About this task:
Scan the records for the string "textbf"; copy each line where it occurs.

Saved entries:
· · · ·

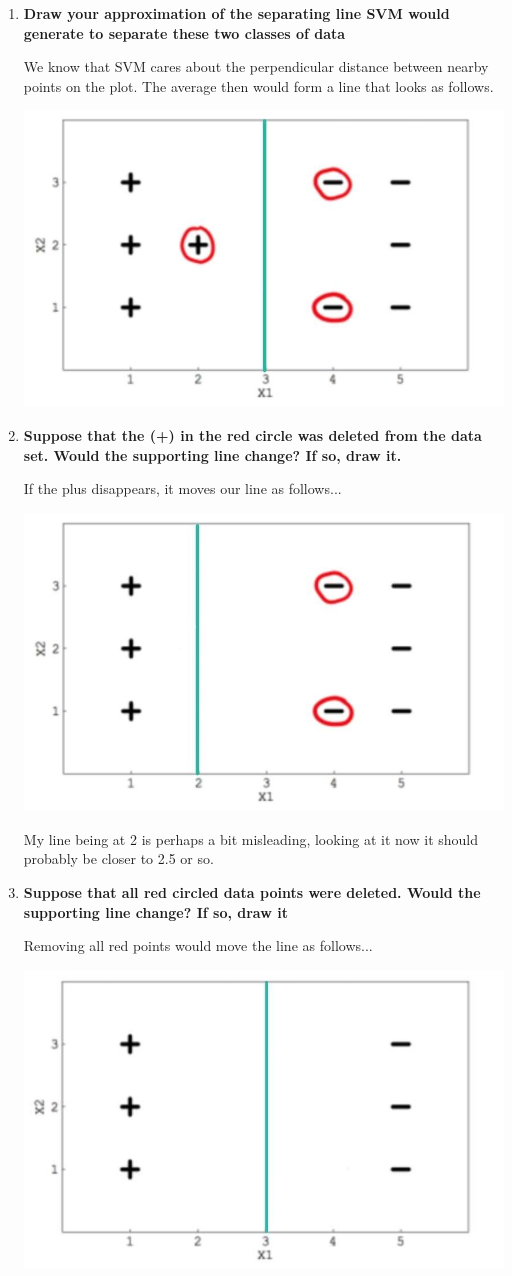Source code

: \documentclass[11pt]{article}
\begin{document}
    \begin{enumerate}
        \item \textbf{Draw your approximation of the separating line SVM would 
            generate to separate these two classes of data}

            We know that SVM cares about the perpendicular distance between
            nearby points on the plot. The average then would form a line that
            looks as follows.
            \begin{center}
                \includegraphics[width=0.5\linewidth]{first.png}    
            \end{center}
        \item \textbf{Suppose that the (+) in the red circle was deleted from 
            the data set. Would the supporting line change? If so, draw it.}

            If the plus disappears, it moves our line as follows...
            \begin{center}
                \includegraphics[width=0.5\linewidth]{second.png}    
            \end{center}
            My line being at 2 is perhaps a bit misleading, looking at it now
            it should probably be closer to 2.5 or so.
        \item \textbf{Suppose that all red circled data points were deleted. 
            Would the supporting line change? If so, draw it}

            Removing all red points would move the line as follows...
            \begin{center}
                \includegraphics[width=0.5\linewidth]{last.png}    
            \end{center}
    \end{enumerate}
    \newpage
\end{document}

· · · ·

Answer space:
        \item \textbf{Draw your approximation of the separating line SVM would 
        \item \textbf{Suppose that the (+) in the red circle was deleted from 
        \item \textbf{Suppose that all red circled data points were deleted. 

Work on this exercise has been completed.